To balance the Hydrogens add H+ to the side that is lacking. The new balanced reaction is \(\displaystyle H_2O_2+e^{-1}+2H^{+}\longrightarrow 2H_2O\).
\(\displaystyle Sn^{2+} \longrightarrow Sn^{4+}+2e^{-1}\): already balanced
Step 5: Balance the two half reactions together by matching the coefficient before the electrons.
\(\displaystyle H_2O_2+e^{-1}+2H^{+}\longrightarrow 2H_2O\) : 1 electron
\(\displaystyle Sn^{2+} \longrightarrow Sn^{4+}+2e^{-1}\) : 2 electrons
\(\displaystyle 2(H_2O_2+e^{-1}+2H^{+}\longrightarrow 2H_2O)=2H_2O_2+2e^{-1}+4H^{+}\longrightarrow 4H_2O\) : 2 electrons!
Step 6: Conjoin the two new balanced half reactions, and because the electrons balance eachother out, they can be removed from the final reaction.
\(\displaystyle 2H_2O_2+4H^{+}+Sn^{2+}\longrightarrow 4H_2O+Sn^{4+}\)
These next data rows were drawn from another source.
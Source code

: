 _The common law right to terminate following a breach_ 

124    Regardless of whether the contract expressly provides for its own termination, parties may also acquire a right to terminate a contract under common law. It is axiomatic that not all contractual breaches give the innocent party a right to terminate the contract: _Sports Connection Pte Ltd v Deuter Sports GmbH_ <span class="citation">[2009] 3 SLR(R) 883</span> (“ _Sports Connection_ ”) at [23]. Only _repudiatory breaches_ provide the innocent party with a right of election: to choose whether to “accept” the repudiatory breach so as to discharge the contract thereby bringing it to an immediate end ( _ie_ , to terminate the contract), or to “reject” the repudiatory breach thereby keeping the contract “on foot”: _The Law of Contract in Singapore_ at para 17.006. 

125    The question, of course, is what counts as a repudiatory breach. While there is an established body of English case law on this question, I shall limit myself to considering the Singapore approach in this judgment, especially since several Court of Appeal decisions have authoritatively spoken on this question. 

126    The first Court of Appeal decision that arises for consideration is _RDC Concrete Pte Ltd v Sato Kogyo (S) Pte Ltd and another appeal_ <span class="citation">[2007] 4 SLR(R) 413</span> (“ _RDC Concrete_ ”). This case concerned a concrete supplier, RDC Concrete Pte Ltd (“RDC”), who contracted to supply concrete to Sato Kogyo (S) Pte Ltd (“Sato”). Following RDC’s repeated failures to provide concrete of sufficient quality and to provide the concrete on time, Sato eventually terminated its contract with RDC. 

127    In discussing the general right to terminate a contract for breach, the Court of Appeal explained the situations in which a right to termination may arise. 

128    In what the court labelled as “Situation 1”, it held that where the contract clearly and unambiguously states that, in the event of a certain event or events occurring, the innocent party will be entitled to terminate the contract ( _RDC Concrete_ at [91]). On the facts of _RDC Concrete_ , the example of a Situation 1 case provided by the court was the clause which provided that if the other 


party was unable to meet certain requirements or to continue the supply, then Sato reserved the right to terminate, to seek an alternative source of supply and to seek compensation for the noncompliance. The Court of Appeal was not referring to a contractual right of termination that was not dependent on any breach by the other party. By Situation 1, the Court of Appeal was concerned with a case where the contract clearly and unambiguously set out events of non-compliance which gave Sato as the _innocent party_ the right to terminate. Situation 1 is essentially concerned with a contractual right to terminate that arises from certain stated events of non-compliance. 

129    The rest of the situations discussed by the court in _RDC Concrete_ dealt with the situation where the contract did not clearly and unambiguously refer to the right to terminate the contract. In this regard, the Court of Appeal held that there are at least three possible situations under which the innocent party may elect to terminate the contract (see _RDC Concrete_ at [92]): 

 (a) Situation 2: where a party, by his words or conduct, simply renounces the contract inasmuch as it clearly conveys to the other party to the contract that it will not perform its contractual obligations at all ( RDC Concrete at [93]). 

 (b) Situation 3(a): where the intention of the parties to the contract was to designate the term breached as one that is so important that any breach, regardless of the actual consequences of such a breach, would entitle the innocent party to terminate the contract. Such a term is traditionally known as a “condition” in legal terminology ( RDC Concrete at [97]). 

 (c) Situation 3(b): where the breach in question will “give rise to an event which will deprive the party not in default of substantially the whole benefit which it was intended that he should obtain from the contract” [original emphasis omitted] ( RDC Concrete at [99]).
2. \(\displaystyle PbO_2+Hg\longrightarrow Hg_2^{2+}+Pb^{2+}\)
Step 1: assign oxidation numbers
- PbO2 The oxidation number of O in compounds is usually -2 which makes Pb +4
- Hg No charge
- Hg22+ the charge it is +2, but theres two molecules so \(\displaystyle \frac{2+}{2}\) = +1
- Pb2+ Because of the charge it is +2
Step 2: split into half reactions \(\displaystyle PbO_2\longrightarrow Pb^{2+}\) and \(\displaystyle Hg\longrightarrow Hg_2^{2+}\)
Step 3: determine which half reaction is reducing (gaining electrons) and which is oxidizing (losing electrons), and balance the electrons.
\(\displaystyle PbO_2\longrightarrow Pb^{2+}\): lead goes from +4 to +2 so it gains 2 electron. The new reaction is \(\displaystyle PbO_2+2e^{-1}\longrightarrow Pb^{2+}\)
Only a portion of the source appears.